Le sujet de discussion le plus récurrent était un début de grogne chez les Hommes Serpents, certains avaient voulu rompre leurs contrats pour partir vers de nouvelles terres libres, du côté de Ragemat :
«- Mais ils ont quand même le droit d'aller où ils veulent.
- Pas si simple, le territoire est aussi revendiqué par Ragemat et ce dernier fait pression sur les autorités de Brun Rivage pour pouvoir prendre possession des terres tranquillement. En plus si les Sarais quittent Principatus, on n'aura plus personne pour faire les révisions des bateaux, le commerce en sera fortement ralenti, le temps que les bateaux aillent vers d'autre port. C'est le même problème à Ragemat, mais en pire car là bas toutes leurs constructions ont les pieds dans l'eau.
- Mais pourquoi veulent-ils partir ?
- Tu ne vas jamais sur les quais Lysa ? Les Sarais sont exploités au maximum, ils bossent plus ou autant que les autres et sont moins bien payés sous prétexte qu'ils portent moins de charges que les dockers humains, alors que ce n'est pas leur travail. Et à Ragemat, c'est pire, ils sont clairement considérés comme à part de la société. Y a déjà eu des accrochages.
- C'est bête, ça abîme les vêtements ça ! Mais je vois pas le rapport ?
- Accrochages : des petits combats entres troupes réduites, souvent officieux.
- BASTON ?
- Rien Thorin, recouche-toi !
- Bastooonnfleee...
- Brave petit.
- Mais vos petits combats entre troupes réduites, souvent officieux, il risque d'y en avoir ici ?
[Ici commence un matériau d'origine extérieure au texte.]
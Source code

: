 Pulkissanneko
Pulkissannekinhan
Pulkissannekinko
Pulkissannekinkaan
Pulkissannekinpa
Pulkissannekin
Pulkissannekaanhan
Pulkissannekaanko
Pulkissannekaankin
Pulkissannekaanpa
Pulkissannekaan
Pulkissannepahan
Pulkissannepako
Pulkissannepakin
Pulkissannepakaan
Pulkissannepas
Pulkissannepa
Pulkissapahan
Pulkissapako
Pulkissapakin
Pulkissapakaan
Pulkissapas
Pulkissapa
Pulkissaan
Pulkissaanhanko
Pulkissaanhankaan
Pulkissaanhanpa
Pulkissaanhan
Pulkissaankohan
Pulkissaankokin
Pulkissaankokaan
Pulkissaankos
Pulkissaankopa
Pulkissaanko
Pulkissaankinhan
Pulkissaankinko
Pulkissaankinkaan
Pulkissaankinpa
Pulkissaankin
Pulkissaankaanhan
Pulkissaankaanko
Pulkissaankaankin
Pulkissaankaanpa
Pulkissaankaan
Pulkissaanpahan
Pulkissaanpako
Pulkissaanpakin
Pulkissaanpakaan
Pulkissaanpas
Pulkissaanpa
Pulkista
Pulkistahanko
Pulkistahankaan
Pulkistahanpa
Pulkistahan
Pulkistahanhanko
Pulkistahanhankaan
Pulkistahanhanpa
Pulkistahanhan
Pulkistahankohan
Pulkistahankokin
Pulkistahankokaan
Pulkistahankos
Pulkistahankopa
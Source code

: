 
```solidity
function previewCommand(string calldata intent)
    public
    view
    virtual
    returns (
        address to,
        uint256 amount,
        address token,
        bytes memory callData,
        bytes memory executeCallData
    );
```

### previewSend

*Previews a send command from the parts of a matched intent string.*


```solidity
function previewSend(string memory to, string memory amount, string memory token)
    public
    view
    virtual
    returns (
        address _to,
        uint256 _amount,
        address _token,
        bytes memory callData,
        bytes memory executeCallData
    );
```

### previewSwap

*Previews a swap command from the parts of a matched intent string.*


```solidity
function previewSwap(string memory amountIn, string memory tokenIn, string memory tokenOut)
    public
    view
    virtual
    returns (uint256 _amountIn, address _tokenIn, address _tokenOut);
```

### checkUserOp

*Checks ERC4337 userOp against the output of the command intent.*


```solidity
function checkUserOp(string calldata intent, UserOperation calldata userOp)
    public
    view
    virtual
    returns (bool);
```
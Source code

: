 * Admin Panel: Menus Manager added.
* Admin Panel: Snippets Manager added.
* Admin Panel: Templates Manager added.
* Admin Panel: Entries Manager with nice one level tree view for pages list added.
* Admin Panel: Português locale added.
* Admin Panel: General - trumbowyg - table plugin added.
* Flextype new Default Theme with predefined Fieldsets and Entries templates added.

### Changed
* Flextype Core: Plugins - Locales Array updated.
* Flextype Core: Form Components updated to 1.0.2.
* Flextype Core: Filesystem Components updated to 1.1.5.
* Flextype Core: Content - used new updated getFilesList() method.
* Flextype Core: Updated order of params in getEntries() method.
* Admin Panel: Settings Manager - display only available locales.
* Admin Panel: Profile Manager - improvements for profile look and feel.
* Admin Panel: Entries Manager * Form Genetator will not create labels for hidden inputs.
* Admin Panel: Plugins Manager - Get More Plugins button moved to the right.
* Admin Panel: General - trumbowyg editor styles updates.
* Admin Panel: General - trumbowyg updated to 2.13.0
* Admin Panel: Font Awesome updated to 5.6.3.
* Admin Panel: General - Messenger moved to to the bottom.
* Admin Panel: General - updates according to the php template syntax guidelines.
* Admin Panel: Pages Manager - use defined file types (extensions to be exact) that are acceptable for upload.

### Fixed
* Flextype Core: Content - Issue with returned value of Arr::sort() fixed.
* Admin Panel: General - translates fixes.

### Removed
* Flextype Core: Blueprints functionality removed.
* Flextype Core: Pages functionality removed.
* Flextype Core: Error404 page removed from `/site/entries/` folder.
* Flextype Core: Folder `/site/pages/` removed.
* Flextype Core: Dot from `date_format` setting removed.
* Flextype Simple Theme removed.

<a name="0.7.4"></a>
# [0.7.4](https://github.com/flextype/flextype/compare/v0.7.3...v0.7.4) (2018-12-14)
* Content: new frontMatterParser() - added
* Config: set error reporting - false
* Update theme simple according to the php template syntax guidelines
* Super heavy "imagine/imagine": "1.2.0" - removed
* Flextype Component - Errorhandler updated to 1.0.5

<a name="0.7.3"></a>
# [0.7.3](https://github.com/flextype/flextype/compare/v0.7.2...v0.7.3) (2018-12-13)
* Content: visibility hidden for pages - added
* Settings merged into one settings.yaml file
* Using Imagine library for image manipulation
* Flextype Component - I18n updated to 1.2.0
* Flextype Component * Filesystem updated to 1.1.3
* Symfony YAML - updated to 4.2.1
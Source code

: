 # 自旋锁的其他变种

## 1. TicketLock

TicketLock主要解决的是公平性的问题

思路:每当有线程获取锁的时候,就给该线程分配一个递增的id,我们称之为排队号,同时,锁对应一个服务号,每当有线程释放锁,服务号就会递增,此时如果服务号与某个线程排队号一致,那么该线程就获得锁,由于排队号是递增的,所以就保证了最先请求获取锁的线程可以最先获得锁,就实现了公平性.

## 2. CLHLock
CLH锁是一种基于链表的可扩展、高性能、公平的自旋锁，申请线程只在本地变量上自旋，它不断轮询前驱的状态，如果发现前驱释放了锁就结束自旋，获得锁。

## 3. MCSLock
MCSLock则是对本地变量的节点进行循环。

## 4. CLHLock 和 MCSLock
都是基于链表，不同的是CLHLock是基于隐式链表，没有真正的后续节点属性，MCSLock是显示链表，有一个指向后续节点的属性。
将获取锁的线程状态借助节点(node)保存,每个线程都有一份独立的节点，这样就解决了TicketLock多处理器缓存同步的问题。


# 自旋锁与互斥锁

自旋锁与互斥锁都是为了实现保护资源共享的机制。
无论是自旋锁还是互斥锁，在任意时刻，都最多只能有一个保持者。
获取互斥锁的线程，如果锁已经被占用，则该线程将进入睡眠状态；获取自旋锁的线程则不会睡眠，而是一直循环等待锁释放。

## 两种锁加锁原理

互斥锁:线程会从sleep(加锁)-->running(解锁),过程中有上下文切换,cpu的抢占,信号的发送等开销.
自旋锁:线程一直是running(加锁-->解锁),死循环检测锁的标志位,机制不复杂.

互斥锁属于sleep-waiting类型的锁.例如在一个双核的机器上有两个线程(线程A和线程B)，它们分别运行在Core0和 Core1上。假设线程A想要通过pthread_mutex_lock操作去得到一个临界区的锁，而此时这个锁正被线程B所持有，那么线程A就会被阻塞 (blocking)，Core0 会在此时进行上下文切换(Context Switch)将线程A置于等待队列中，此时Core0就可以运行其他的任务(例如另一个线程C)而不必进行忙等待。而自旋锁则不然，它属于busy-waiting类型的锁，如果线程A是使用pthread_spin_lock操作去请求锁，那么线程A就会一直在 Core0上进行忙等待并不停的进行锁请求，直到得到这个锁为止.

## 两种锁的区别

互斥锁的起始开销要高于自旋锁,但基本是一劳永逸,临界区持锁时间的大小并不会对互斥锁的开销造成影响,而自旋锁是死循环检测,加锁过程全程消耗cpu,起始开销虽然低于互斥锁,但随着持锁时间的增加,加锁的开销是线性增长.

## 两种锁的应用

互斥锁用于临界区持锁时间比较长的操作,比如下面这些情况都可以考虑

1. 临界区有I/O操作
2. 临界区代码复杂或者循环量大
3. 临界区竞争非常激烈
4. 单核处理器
- Certainement, si la situation ne se calme pas d'ici peu. Déjà qu'elle est tendue au naturel.
- Valana ?
- Oui ?
- Y a un truc que je comprends pas. Normalement cette terre aurait du revenir au seigneur de guerre qui la libérée des Dragons, non ?
- Le problème c'est qu'il est mort dans l'opération et que ses compagnons ont préféré rentrer chez eux, et pourtant c'était loin. Du coup, le terrain est libre à qui veut. Encore heureux que Bolidraks ne soit pas intéressé, on aurait eu droit à une guerre ouverte entre les deux.
- Plutôt à une négociation, non ? Entre deux pays civilisés. Tiens en parlant de civilisé, vous avez entendu ce qui passe en ce moment dans le parc ? C'est atroce, insupportable, ça m'empêche de dormir. Y a deux nuits j'ai failli m'énerver et leur envoyer quelque chose.
- Ca te prend souvent ?
- Normalement non, mais là c'est quelque chose, ils devraient l'utiliser au combat.
- Si tu veux, tu peux venir dormir chez moi... »
C'était terminé, Valana ne réussissait jamais à les garder sur un sujet sérieux trop longtemps.
Certainement une sorte de défense contre la déprime.